Correlations between clinical and physiological consequences of the novel mutation R878C in a highly conserved pore residue in the cardiac Na+ channel.
Zhang Y., Wang T., Ma A., Zhou X., Gui J., Wan H., Shi R., Huang C., Grace AA., Huang CL-H., Trump D., Zhang H., Zimmer T., Lei M.
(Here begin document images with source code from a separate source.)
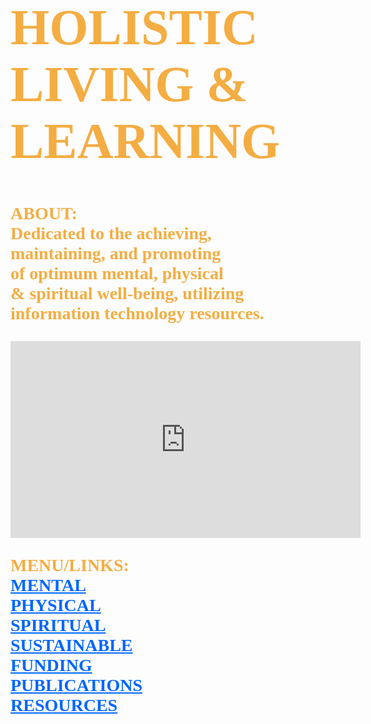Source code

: <!DOCTYPE html>
<html lang="en-us">
	<body style="background-image:url(https://i.ytimg.com/vi/PYFiPerugzA/hqdefault.jpg);
		background-repeat:no-repeat;
		background-size:cover;
		background-position: center center;">
		<h1 style="font-family:serif;font-weight:bold;font-size:80px;color:#f4ad42;">
			HOLISTIC<br> 
			LIVING &<br>
			LEARNING
		</h1>
		<p style="font-family:serif;font-weight:bold;font-size:28px;color:#f4ad42;">
			ABOUT:<br>
	        	Dedicated to the achieving,<br>
			maintaining, and promoting<br> 
			of optimum mental, physical<br>
			& spiritual well-being, utilizing<br> 
			information technology resources.
		</p>
		<iframe width="560" height="315" 
			src="https://www.youtube.com/embed/I2fsYFzQ3Sk" 
			frameborder="0" allowfullscreen>
		</iframe>
		<p style="font-family:serif;color:#f4ad42;font-size:28px;font-weight:bold;">
			MENU/LINKS:<br>
			<a style="color:#0066ff;font-family:serif;font-weight:bold;" href="http://www.mooc-list.com/"       	       		 		target="_blank">MENTAL</a><br>
			<a style="color:#0066ff;font-family:serif;font-weight:bold;" href="http://www.webmd.com/" 	 	 	         		 target="_blank">PHYSICAL</a><br>
			<a style="color:#0066ff;font-family:serif;font-weight:bold;" href="http://www.plotinus.com/" 
			target="_blank">SPIRITUAL</a><br>
			<a style="color:#0066ff;font-family:serif;font-weight:bold;" href="http://self-sufficiency-guide.com/" 		 			 target="_blank">SUSTAINABLE</a><br>
			<a style="color:#0066ff;font-family:serif;font-weight:bold;" href="http://l-lists.com/en/lists/phayv1.html" 				target="_blank">FUNDING</a><br>
			<a style="color:#0066ff;font-family:serif;font-weight:bold;" href="http://onlinebooks.library.upenn.edu/" 				target="_blank">PUBLICATIONS</a><br>
			<a style="color:#0066ff;font-family:serif;font-weight:bold;" href="http://en.wikipedia.org/wiki/Main_Page" 				target="_blank">RESOURCES</a>
		</p>
	</body>
</html>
AIM: We compared the clinical and physiological consequences of the novel mutation R878C in a highly conserved pore residue in domain II (S5-S6) of human, hNa(v)1.5, cardiac Na(+) channels. METHODS: Full clinical evaluation of pedigree members through three generations of a Chinese family combined with SCN5A sequencing from genomic DNA was compared with patch and voltage-clamp results from two independent expression systems. RESULTS: The four mutation carriers showed bradycardia, and slowed sino-atrial, atrioventricular and intraventricular conduction. Two also showed sick sinus syndrome; two had ST elevation in leads V1 and V2. Unlike WT-hNa(v)1.5, whole-cell patch-clamped HEK293 cells expressing R878C-hNa(v)1.5 showed no detectable Na(+) currents (i(Na)), even with substitution of a similarly charged lysine residue. Voltage-clamped Xenopus oocytes injected with either 0.04 or 1.5 microg microL(-1) R878C-hNa(v)1.5 cRNA similarly showed no i(Na), yet WT-hNa(v)1.5 cRNA diluted to 0.0004-0.0008 ng microL(-1)resulted in expression of detectable i(Na). i(Na) was simply determined by the amount of injected WT-hNa(v)1.5: doubling the dose of WT-hNa(v)1.5 cRNA doubled i(Na). i(Na) amplitudes and activation and inactivation characteristics were similar irrespective of whether WT-hNa(v)1.5 cRNA was given alone or combined with equal doses of R878C-hNa(v)1.5 cRNA therefore excluding dominant negative phenotypic effects. Na(+) channel function in HEK293 cells transfected with R878C-hNa(v)1.5 was not restored by exposure to mexiletine (200 microM) and lidocaine (100 microM). Fluorescence confocal microscopy using E3-Nav1.5 antibody demonstrated persistent membrane expression of both WT and R878C-hNa(v)1.5. Modelling studies confirmed that such i(Na) reductions reproduced the SSS phenotype. CONCLUSION: Clinical consequences of the novel R878C mutation correlate with results of physiological studies.